Top of GIVEN DATA
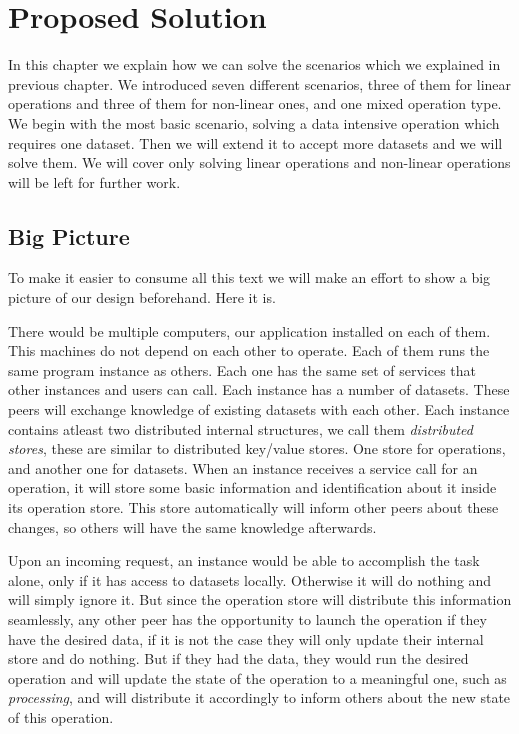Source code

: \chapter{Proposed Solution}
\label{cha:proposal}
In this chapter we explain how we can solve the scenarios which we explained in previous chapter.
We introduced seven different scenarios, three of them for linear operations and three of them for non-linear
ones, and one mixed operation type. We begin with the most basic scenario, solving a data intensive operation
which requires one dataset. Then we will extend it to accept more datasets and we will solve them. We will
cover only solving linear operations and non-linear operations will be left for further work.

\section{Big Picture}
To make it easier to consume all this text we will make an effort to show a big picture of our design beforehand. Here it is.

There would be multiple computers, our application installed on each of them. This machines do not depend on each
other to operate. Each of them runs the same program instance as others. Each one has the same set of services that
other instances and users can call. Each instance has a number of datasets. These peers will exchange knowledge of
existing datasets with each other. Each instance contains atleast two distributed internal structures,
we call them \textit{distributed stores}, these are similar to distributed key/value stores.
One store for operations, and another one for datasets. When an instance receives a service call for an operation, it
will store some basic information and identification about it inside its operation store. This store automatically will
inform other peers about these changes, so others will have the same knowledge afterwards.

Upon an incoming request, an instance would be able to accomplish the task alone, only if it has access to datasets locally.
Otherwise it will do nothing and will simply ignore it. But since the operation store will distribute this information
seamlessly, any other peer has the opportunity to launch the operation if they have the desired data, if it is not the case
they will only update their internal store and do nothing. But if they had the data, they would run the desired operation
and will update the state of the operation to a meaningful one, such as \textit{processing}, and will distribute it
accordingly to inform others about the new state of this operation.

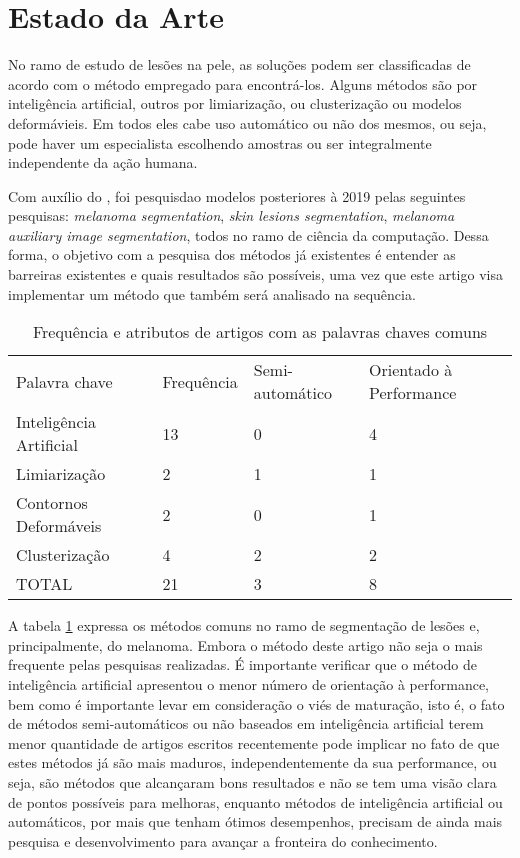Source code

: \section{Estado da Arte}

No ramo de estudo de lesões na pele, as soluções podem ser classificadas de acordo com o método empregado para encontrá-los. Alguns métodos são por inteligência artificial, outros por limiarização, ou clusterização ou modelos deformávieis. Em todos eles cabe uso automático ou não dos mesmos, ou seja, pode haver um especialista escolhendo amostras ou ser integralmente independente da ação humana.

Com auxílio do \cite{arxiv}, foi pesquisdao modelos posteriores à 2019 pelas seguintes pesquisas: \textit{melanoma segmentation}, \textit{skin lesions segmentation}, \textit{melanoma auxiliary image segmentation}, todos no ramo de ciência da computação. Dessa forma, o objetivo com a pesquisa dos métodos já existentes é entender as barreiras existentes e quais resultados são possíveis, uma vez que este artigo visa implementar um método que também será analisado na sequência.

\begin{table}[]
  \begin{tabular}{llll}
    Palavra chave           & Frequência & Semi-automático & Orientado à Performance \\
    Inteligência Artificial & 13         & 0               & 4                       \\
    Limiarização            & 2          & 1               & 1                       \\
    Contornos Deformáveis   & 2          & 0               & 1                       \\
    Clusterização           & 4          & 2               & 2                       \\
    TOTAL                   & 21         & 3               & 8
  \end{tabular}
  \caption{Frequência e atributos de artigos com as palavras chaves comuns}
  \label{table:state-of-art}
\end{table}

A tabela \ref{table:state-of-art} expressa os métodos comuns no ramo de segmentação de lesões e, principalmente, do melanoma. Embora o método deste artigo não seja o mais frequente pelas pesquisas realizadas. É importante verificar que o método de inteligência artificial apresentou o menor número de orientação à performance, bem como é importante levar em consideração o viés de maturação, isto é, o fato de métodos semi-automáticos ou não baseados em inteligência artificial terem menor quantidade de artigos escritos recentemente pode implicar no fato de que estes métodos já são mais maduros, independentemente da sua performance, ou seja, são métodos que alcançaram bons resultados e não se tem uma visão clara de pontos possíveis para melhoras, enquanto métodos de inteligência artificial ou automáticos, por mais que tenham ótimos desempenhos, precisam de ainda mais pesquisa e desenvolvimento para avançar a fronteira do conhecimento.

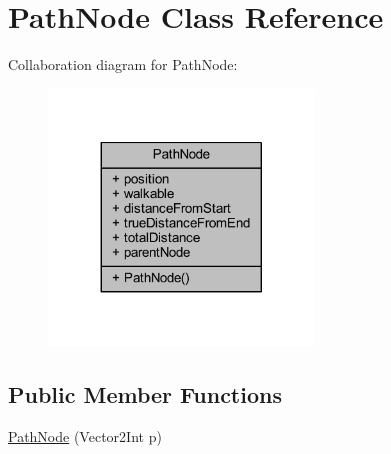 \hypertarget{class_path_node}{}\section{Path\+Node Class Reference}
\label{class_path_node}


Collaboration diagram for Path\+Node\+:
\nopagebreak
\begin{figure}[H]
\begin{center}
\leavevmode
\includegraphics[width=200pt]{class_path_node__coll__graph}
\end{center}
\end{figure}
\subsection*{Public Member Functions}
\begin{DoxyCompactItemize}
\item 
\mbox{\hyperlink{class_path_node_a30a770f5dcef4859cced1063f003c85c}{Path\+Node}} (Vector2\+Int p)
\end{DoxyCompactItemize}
Bottom of GIVEN DATA
The data above needs to be retyped exactly, with the images left out.

● **RESULT BELOW**
Source code

: \chapter{Proposed Solution}
\label{cha:proposal}
In this chapter we explain how we can solve the scenarios which we explained in previous chapter.
We introduced seven different scenarios, three of them for linear operations and three of them for non-linear
ones, and one mixed operation type. We begin with the most basic scenario, solving a data intensive operation
which requires one dataset. Then we will extend it to accept more datasets and we will solve them. We will
cover only solving linear operations and non-linear operations will be left for further work.

\section{Big Picture}
To make it easier to consume all this text we will make an effort to show a big picture of our design beforehand. Here it is.

There would be multiple computers, our application installed on each of them. This machines do not depend on each
other to operate. Each of them runs the same program instance as others. Each one has the same set of services that
other instances and users can call. Each instance has a number of datasets. These peers will exchange knowledge of
existing datasets with each other. Each instance contains atleast two distributed internal structures,
we call them \textit{distributed stores}, these are similar to distributed key/value stores.
One store for operations, and another one for datasets. When an instance receives a service call for an operation, it
will store some basic information and identification about it inside its operation store. This store automatically will
inform other peers about these changes, so others will have the same knowledge afterwards.

Upon an incoming request, an instance would be able to accomplish the task alone, only if it has access to datasets locally.
Otherwise it will do nothing and will simply ignore it. But since the operation store will distribute this information
seamlessly, any other peer has the opportunity to launch the operation if they have the desired data, if it is not the case
they will only update their internal store and do nothing. But if they had the data, they would run the desired operation
and will update the state of the operation to a meaningful one, such as \textit{processing}, and will distribute it
accordingly to inform others about the new state of this operation.

Source code

: \section{Estado da Arte}

No ramo de estudo de lesões na pele, as soluções podem ser classificadas de acordo com o método empregado para encontrá-los. Alguns métodos são por inteligência artificial, outros por limiarização, ou clusterização ou modelos deformávieis. Em todos eles cabe uso automático ou não dos mesmos, ou seja, pode haver um especialista escolhendo amostras ou ser integralmente independente da ação humana.

Com auxílio do \cite{arxiv}, foi pesquisdao modelos posteriores à 2019 pelas seguintes pesquisas: \textit{melanoma segmentation}, \textit{skin lesions segmentation}, \textit{melanoma auxiliary image segmentation}, todos no ramo de ciência da computação. Dessa forma, o objetivo com a pesquisa dos métodos já existentes é entender as barreiras existentes e quais resultados são possíveis, uma vez que este artigo visa implementar um método que também será analisado na sequência.

\begin{table}[]
  \begin{tabular}{llll}
    Palavra chave           & Frequência & Semi-automático & Orientado à Performance \\
    Inteligência Artificial & 13         & 0               & 4                       \\
    Limiarização            & 2          & 1               & 1                       \\
    Contornos Deformáveis   & 2          & 0               & 1                       \\
    Clusterização           & 4          & 2               & 2                       \\
    TOTAL                   & 21         & 3               & 8
  \end{tabular}
  \caption{Frequência e atributos de artigos com as palavras chaves comuns}
  \label{table:state-of-art}
\end{table}

A tabela \ref{table:state-of-art} expressa os métodos comuns no ramo de segmentação de lesões e, principalmente, do melanoma. Embora o método deste artigo não seja o mais frequente pelas pesquisas realizadas. É importante verificar que o método de inteligência artificial apresentou o menor número de orientação à performance, bem como é importante levar em consideração o viés de maturação, isto é, o fato de métodos semi-automáticos ou não baseados em inteligência artificial terem menor quantidade de artigos escritos recentemente pode implicar no fato de que estes métodos já são mais maduros, independentemente da sua performance, ou seja, são métodos que alcançaram bons resultados e não se tem uma visão clara de pontos possíveis para melhoras, enquanto métodos de inteligência artificial ou automáticos, por mais que tenham ótimos desempenhos, precisam de ainda mais pesquisa e desenvolvimento para avançar a fronteira do conhecimento.

 \hypertarget{class_path_node}{}\section{Path\+Node Class Reference}
\label{class_path_node}


Collaboration diagram for Path\+Node\+:
\nopagebreak
\begin{figure}[H]
\begin{center}
\leavevmode
\includegraphics[width=200pt]{class_path_node__coll__graph}
\end{center}
\end{figure}
\subsection*{Public Member Functions}
\begin{DoxyCompactItemize}
\item 
\mbox{\hyperlink{class_path_node_a30a770f5dcef4859cced1063f003c85c}{Path\+Node}} (Vector2\+Int p)
\end{DoxyCompactItemize}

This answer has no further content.